▸ **What to work on**
Repeat the material exactly, leaving no line out.

------------------------------------

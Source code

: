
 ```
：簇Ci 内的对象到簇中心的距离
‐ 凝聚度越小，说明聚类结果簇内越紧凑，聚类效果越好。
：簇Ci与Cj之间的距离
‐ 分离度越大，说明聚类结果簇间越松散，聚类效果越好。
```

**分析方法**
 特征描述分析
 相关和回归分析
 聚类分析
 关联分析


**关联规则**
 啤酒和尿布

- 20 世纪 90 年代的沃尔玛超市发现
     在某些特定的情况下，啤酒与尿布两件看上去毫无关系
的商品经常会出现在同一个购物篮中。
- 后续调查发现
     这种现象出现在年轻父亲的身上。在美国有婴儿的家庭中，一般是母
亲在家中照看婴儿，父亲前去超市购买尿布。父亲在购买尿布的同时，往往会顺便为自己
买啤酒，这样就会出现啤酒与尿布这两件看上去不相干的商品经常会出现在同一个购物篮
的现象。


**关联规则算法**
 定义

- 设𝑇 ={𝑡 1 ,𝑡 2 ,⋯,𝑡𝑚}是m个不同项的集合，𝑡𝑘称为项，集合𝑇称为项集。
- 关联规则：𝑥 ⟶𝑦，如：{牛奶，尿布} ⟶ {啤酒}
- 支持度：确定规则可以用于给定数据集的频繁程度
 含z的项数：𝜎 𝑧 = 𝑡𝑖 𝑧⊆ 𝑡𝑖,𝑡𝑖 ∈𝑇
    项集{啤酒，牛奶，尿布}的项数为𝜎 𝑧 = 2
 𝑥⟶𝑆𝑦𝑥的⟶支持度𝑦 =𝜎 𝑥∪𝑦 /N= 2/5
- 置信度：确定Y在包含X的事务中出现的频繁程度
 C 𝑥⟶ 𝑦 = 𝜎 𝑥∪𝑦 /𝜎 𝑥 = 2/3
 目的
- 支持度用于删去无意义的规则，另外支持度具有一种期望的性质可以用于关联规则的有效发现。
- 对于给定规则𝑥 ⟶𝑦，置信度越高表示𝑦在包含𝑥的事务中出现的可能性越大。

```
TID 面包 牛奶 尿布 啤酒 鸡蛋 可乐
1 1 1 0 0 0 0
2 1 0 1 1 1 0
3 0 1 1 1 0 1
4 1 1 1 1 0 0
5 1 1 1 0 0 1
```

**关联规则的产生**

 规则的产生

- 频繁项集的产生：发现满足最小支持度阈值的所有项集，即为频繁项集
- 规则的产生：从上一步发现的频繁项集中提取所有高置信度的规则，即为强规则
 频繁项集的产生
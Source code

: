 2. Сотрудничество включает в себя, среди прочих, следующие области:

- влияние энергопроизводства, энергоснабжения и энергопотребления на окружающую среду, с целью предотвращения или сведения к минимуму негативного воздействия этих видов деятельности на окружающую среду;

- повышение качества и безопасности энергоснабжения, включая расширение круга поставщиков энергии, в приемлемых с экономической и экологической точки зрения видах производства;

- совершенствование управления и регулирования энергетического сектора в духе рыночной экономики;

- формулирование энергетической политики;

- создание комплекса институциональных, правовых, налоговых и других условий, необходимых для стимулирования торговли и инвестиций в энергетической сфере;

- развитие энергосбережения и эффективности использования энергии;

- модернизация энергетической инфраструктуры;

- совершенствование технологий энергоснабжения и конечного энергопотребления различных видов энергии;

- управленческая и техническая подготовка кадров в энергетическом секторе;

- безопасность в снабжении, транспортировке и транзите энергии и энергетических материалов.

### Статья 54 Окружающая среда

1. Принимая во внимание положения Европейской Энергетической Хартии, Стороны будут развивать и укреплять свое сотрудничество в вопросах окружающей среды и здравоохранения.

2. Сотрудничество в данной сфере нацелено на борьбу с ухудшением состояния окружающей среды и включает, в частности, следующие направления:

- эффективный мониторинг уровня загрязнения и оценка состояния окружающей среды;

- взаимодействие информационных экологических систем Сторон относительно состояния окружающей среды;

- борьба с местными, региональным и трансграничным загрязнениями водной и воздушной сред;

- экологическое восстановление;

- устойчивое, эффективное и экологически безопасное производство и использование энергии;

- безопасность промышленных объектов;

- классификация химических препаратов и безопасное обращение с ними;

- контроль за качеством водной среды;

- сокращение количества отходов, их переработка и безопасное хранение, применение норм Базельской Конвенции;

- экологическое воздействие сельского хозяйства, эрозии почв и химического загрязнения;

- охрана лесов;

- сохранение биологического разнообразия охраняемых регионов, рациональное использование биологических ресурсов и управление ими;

------------------------------------

▸ **Your solution**
Source code

:
 ```
：簇Ci 内的对象到簇中心的距离
‐ 凝聚度越小，说明聚类结果簇内越紧凑，聚类效果越好。
：簇Ci与Cj之间的距离
‐ 分离度越大，说明聚类结果簇间越松散，聚类效果越好。
```

**分析方法**
 特征描述分析
 相关和回归分析
 聚类分析
 关联分析


**关联规则**
 啤酒和尿布

- 20 世纪 90 年代的沃尔玛超市发现
     在某些特定的情况下，啤酒与尿布两件看上去毫无关系
的商品经常会出现在同一个购物篮中。
- 后续调查发现
     这种现象出现在年轻父亲的身上。在美国有婴儿的家庭中，一般是母
亲在家中照看婴儿，父亲前去超市购买尿布。父亲在购买尿布的同时，往往会顺便为自己
买啤酒，这样就会出现啤酒与尿布这两件看上去不相干的商品经常会出现在同一个购物篮
的现象。


**关联规则算法**
 定义

- 设𝑇 ={𝑡 1 ,𝑡 2 ,⋯,𝑡𝑚}是m个不同项的集合，𝑡𝑘称为项，集合𝑇称为项集。
- 关联规则：𝑥 ⟶𝑦，如：{牛奶，尿布} ⟶ {啤酒}
- 支持度：确定规则可以用于给定数据集的频繁程度
 含z的项数：𝜎 𝑧 = 𝑡𝑖 𝑧⊆ 𝑡𝑖,𝑡𝑖 ∈𝑇
    项集{啤酒，牛奶，尿布}的项数为𝜎 𝑧 = 2
 𝑥⟶𝑆𝑦𝑥的⟶支持度𝑦 =𝜎 𝑥∪𝑦 /N= 2/5
- 置信度：确定Y在包含X的事务中出现的频繁程度
 C 𝑥⟶ 𝑦 = 𝜎 𝑥∪𝑦 /𝜎 𝑥 = 2/3
 目的
- 支持度用于删去无意义的规则，另外支持度具有一种期望的性质可以用于关联规则的有效发现。
- 对于给定规则𝑥 ⟶𝑦，置信度越高表示𝑦在包含𝑥的事务中出现的可能性越大。

```
TID 面包 牛奶 尿布 啤酒 鸡蛋 可乐
1 1 1 0 0 0 0
2 1 0 1 1 1 0
3 0 1 1 1 0 1
4 1 1 1 1 0 0
5 1 1 1 0 0 1
```

**关联规则的产生**

 规则的产生

- 频繁项集的产生：发现满足最小支持度阈值的所有项集，即为频繁项集
- 规则的产生：从上一步发现的频繁项集中提取所有高置信度的规则，即为强规则
 频繁项集的产生
Source code

: 2. Сотрудничество включает в себя, среди прочих, следующие области:

- влияние энергопроизводства, энергоснабжения и энергопотребления на окружающую среду, с целью предотвращения или сведения к минимуму негативного воздействия этих видов деятельности на окружающую среду;

- повышение качества и безопасности энергоснабжения, включая расширение круга поставщиков энергии, в приемлемых с экономической и экологической точки зрения видах производства;

- совершенствование управления и регулирования энергетического сектора в духе рыночной экономики;

- формулирование энергетической политики;

- создание комплекса институциональных, правовых, налоговых и других условий, необходимых для стимулирования торговли и инвестиций в энергетической сфере;

- развитие энергосбережения и эффективности использования энергии;

- модернизация энергетической инфраструктуры;

- совершенствование технологий энергоснабжения и конечного энергопотребления различных видов энергии;

- управленческая и техническая подготовка кадров в энергетическом секторе;

- безопасность в снабжении, транспортировке и транзите энергии и энергетических материалов.

### Статья 54 Окружающая среда

1. Принимая во внимание положения Европейской Энергетической Хартии, Стороны будут развивать и укреплять свое сотрудничество в вопросах окружающей среды и здравоохранения.

2. Сотрудничество в данной сфере нацелено на борьбу с ухудшением состояния окружающей среды и включает, в частности, следующие направления:

- эффективный мониторинг уровня загрязнения и оценка состояния окружающей среды;

- взаимодействие информационных экологических систем Сторон относительно состояния окружающей среды;

- борьба с местными, региональным и трансграничным загрязнениями водной и воздушной сред;

- экологическое восстановление;

- устойчивое, эффективное и экологически безопасное производство и использование энергии;

- безопасность промышленных объектов;

- классификация химических препаратов и безопасное обращение с ними;

- контроль за качеством водной среды;

- сокращение количества отходов, их переработка и безопасное хранение, применение норм Базельской Конвенции;

- экологическое воздействие сельского хозяйства, эрозии почв и химического загрязнения;

- охрана лесов;

- сохранение биологического разнообразия охраняемых регионов, рациональное использование биологических ресурсов и управление ими;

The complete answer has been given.